The mission, which can be compared with McLaglen’s The Wild Geese, is to extract Dr. Kolda from his hospital bed in a country governed by race laws. Doug notes his condition, prison camp living has taken its toll. An operative is wounded during the escape and left behind. He coolly sizes up the available routes, heads down a street and collapses in a shop. The seamstress is black, she applies a wet cloth to the white man’s face and it peels off, revealing Barney.

Paris is sent across town as a diversion, limps into a pharmacy and asks for bandages and morphine. Workmen in a factory crack his ribs with a winch hook when he demands food at the point of a gun. He can’t make the rendezvous point.

The seamstress extracts the bullet, hides Barney in a secret room behind the fireplace. Phelps and Doug in police uniforms scour the area with a stolen police car. The girl’s cousin sneers at Dr. Kolda as good for nothing except the reward, finds the bloody clothes Barney has shed and calls the police. Phelps and Doug arrive, knock him out, take Dana and the seamstress and Barney to a waiting helicopter.

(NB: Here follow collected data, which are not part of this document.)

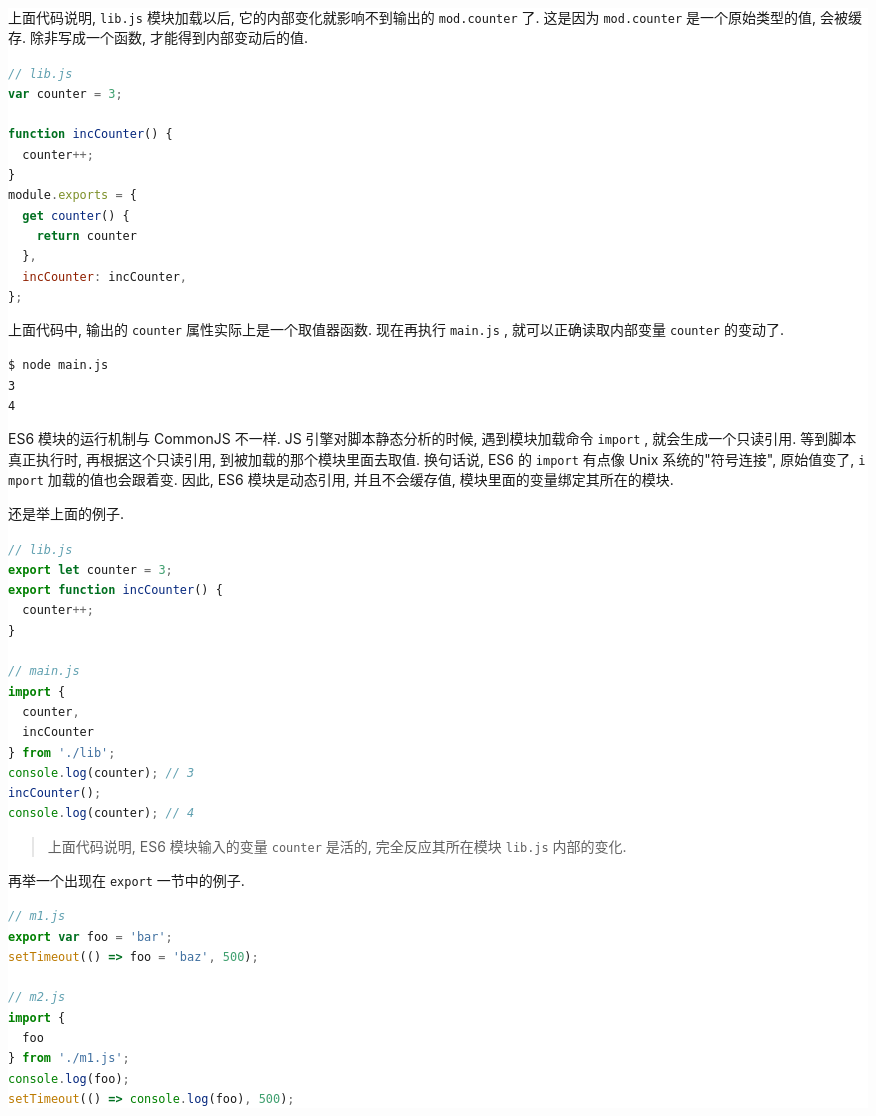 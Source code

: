上面代码说明, `lib.js` 模块加载以后, 它的内部变化就影响不到输出的 `mod.counter` 了. 这是因为 `mod.counter` 是一个原始类型的值, 会被缓存. 除非写成一个函数, 才能得到内部变动后的值.

```javascript
// lib.js
var counter = 3;

function incCounter() {
  counter++;
}
module.exports = {
  get counter() {
    return counter
  },
  incCounter: incCounter,
};
```

上面代码中, 输出的 `counter` 属性实际上是一个取值器函数. 现在再执行 `main.js` , 就可以正确读取内部变量 `counter` 的变动了.

```bash
$ node main.js
3
4
```

ES6 模块的运行机制与 CommonJS 不一样. JS 引擎对脚本静态分析的时候, 遇到模块加载命令 `import` , 就会生成一个只读引用. 等到脚本真正执行时, 再根据这个只读引用, 到被加载的那个模块里面去取值. 换句话说, ES6 的 `import` 有点像 Unix 系统的"符号连接", 原始值变了, `import` 加载的值也会跟着变. 因此, ES6 模块是动态引用, 并且不会缓存值, 模块里面的变量绑定其所在的模块.

还是举上面的例子.

```javascript
// lib.js
export let counter = 3;
export function incCounter() {
  counter++;
}

// main.js
import {
  counter,
  incCounter
} from './lib';
console.log(counter); // 3
incCounter();
console.log(counter); // 4
```

> 上面代码说明, ES6 模块输入的变量 `counter` 是活的, 完全反应其所在模块 `lib.js` 内部的变化.

再举一个出现在 `export` 一节中的例子.

```javascript
// m1.js
export var foo = 'bar';
setTimeout(() => foo = 'baz', 500);

// m2.js
import {
  foo
} from './m1.js';
console.log(foo);
setTimeout(() => console.log(foo), 500);
```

The police sergeant who shot the girl’s father (she is now a deaf-mute) has risen to become Chief Inspector with the Secret Police. He and his men gather atop a dam where Paris rides a cage elevator to a steel tower and amid gunfire from below is picked up on a rope ladder from the helicopter.


Mission: Impossible

Pantheon Studios is taken over by a mob, therefore a director (Barney) undertakes The Murder of Gonzago (Portrait of a Murder), and the studio puts a bomb in his camera.

The Impossible Missions Force contrives a second film in which the studio head (John Vernon) murders the mob capo’s brother (Jim Phelps incognito), who had been sent to keep an eye on things.

A junior executive (William Smith) grills Barney on his script, but this director has full creative control and insists on a closed set. It’s the rushes that provoke the bomb.

Becker has Paramount for this, and three writers (Anthony Bowers, Arthur Weiss, Stephen Kandel) devised the double whammy.